CALL ResetF_HIP( c_loc(f_dev), c_loc(smoothF_dev), nW, nX, nY )
  1. With ResetF_HIP in place, we can now move the hipMemcpy calls outside of the main iteration loop. Move the call to copy f to f_dev to just before the do loop. To obtain the correct result, you will also need to add a call to copy smoothF to smoothF_dev before the iteration loop. Then, move the call to copy smoothF_dev to smoothF after the do loop.
CALL hipCheck(hipMemcpy(C_LOC(smoothF_dev), C_LOC(smoothF), hipMemcpyHostToDevice))
CALL hipCheck(hipMemcpy(C_LOC(f_dev), C_LOC(f), hipMemcpyHostToDevice))

DO iter = 1, nIter
  CALL ApplySmoother_HIP( c_loc(f_dev), c_loc(weights_dev), c_loc(smoothF_dev), nW, nX, nY )
  CALL ResetF_HIP( c_loc(f_dev), c_loc(smoothF_dev), nW, nX, nY )
ENDDO
CALL hipCheck(hipMemcpy(C_LOC(smoothF), C_LOC(smoothF_dev), hipMemcpyDeviceToHost))
  1. Save your changes in main.F90. Rebuild and re-run the smoother application with the same parameters as before. Verify that the solution has remain unchanged.
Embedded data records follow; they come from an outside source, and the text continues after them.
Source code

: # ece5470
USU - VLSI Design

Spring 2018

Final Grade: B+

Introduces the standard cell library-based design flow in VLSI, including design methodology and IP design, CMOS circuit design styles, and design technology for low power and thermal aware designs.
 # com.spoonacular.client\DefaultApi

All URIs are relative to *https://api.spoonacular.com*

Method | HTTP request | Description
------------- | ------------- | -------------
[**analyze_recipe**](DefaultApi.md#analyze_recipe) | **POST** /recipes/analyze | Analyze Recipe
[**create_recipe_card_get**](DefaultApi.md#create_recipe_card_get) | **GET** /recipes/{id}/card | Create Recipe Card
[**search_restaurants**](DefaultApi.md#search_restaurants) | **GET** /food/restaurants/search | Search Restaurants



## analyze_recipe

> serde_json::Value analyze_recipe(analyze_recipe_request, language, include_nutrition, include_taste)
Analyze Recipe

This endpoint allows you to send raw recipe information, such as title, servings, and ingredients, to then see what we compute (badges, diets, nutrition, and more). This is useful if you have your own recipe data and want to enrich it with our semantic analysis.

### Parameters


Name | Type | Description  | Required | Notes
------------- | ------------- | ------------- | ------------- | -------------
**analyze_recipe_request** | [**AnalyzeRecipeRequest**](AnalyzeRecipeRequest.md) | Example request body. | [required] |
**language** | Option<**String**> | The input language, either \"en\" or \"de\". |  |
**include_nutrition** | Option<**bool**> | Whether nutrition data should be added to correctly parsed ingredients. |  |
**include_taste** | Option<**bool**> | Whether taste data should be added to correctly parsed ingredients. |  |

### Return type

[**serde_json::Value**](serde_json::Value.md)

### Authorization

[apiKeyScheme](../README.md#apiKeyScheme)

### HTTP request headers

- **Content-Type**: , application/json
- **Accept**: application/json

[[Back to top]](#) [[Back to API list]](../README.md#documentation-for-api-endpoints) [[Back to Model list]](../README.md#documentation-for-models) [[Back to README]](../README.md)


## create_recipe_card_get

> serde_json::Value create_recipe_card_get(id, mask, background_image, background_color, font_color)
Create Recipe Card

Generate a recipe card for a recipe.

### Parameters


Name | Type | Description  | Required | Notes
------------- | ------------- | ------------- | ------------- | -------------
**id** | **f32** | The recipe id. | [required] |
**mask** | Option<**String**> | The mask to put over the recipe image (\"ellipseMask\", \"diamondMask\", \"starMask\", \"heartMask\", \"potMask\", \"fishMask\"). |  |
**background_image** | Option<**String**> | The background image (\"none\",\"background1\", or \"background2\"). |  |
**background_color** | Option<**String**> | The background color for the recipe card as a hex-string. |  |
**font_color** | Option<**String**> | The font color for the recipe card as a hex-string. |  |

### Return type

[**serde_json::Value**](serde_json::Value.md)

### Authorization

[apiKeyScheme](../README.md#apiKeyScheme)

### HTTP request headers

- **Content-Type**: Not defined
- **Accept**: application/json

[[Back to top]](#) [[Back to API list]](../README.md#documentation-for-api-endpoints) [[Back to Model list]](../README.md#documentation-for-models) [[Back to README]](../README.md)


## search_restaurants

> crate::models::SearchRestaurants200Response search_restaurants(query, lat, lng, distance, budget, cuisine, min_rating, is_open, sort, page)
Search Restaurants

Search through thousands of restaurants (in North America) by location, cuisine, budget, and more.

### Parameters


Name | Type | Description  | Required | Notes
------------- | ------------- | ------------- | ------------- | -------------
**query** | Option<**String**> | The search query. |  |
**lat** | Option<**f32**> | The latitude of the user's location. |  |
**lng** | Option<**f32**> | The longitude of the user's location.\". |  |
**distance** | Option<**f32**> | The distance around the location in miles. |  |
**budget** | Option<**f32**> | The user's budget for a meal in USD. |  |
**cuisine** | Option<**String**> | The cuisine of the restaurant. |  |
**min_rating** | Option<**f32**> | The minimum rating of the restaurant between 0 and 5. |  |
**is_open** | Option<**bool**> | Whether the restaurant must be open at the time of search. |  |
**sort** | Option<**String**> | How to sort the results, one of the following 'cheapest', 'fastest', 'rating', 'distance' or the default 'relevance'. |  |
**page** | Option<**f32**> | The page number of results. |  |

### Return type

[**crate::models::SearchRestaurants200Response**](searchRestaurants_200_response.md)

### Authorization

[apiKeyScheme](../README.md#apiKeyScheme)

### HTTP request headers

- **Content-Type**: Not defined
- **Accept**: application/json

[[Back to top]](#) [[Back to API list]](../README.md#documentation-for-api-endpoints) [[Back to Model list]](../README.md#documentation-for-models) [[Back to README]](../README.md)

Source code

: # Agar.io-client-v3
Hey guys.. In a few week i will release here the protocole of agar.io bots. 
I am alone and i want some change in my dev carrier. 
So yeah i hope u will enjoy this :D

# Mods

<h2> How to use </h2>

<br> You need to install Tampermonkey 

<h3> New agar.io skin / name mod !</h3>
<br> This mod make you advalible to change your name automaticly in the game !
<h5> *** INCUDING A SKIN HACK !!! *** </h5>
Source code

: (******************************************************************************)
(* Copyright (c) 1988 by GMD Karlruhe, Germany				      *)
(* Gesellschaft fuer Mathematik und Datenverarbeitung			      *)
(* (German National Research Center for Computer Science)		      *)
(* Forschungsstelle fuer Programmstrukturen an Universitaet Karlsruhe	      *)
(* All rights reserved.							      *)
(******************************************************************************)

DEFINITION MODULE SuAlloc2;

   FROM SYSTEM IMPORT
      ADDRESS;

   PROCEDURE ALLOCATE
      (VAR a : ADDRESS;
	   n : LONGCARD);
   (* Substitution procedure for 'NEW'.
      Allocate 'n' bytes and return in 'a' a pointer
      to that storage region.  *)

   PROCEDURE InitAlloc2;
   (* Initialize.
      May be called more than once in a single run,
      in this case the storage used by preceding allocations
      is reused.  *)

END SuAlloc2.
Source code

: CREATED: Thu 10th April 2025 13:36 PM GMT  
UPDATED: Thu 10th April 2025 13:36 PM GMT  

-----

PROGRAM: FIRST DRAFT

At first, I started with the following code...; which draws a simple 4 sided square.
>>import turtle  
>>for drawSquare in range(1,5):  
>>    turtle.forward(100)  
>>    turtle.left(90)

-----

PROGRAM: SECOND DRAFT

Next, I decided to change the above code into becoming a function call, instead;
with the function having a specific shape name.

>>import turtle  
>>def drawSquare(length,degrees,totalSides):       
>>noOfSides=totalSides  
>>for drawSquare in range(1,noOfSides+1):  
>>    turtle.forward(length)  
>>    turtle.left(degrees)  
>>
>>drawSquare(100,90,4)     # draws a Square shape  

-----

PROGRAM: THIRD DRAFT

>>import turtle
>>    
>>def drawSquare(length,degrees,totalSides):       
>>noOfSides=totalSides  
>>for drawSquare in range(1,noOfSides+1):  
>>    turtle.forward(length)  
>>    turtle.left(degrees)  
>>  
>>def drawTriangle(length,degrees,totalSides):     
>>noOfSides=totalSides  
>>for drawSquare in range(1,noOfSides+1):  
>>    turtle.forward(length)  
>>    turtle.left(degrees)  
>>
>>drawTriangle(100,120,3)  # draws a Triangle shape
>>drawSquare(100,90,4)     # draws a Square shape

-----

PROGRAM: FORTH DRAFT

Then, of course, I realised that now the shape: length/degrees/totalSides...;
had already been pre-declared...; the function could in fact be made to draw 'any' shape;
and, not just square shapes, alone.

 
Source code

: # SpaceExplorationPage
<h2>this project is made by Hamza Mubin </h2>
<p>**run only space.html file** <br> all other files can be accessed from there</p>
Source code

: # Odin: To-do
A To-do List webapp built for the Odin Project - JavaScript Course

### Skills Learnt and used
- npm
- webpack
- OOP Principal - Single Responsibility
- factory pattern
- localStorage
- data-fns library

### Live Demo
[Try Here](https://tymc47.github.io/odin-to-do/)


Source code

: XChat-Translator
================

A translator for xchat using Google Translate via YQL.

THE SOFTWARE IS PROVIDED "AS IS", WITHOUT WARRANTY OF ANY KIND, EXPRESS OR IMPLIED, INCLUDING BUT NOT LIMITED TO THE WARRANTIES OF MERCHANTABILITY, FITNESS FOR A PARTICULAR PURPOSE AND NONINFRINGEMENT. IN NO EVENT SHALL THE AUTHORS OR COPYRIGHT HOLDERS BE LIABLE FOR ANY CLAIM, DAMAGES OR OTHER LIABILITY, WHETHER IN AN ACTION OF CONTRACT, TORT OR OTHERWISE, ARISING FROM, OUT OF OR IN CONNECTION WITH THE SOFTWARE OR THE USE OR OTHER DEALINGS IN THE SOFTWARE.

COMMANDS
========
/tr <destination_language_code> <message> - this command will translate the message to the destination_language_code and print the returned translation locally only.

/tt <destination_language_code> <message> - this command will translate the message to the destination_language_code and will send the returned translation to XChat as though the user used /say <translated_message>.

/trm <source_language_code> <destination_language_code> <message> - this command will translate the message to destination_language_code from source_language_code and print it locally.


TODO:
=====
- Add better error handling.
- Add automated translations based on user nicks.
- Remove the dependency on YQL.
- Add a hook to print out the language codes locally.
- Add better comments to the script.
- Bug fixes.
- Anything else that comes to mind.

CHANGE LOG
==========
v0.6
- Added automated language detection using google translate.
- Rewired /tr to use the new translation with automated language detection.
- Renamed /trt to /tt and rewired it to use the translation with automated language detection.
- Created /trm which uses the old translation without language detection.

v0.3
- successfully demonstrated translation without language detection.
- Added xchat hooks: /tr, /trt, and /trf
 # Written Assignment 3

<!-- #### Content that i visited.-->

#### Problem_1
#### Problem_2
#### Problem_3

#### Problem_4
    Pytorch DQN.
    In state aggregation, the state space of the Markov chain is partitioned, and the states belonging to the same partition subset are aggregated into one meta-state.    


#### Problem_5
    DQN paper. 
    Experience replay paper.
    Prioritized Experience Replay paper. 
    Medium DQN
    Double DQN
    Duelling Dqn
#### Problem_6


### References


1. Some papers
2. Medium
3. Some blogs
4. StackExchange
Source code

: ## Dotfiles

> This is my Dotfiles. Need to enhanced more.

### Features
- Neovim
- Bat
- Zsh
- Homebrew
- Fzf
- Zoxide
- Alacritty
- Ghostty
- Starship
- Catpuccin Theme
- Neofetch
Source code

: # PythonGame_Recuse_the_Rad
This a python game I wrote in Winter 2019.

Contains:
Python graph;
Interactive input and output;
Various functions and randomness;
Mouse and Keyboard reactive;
In this codelab, you learned how to port serial CPU-only routines in Fortran to GPUs using hipfort, HIP, and ISO C Binding. To do this, you used Fortran POINTER's to create device copies of CPU arrays and learned how to copy data from the CPU to the GPU and vice versa with hipMemcpy. You also learned how to write HIP kernels in C++, expose them to Fortran, and launch them from the host within Fortran source code.

In the process of doing this, you practiced a strategy for porting to GPUs that included the following steps to make incremental changes to your own source code :

  1. Profile - Find out the hotspots in your code and understand the dependencies with other routines
  2. Plan - Determine what routine you want to port, what data needs to be present on the GPU, and what data needs to be copied back to the CPU after execution
  3. Implement & Verify - Create the necessary device data, insert the appropriate hipMemcpy calls, write an equivalent GPU kernel, and use hipLaunchKernelGGL to launch the GPU kernel. Run your application's tests and verify the results are correct. Check with a profiler that the new routine and the necessary hipMemcpy calls are being executed.
  4. Commit - Once you have verified correctness and the expected behavior, commit your changes and start the process over again.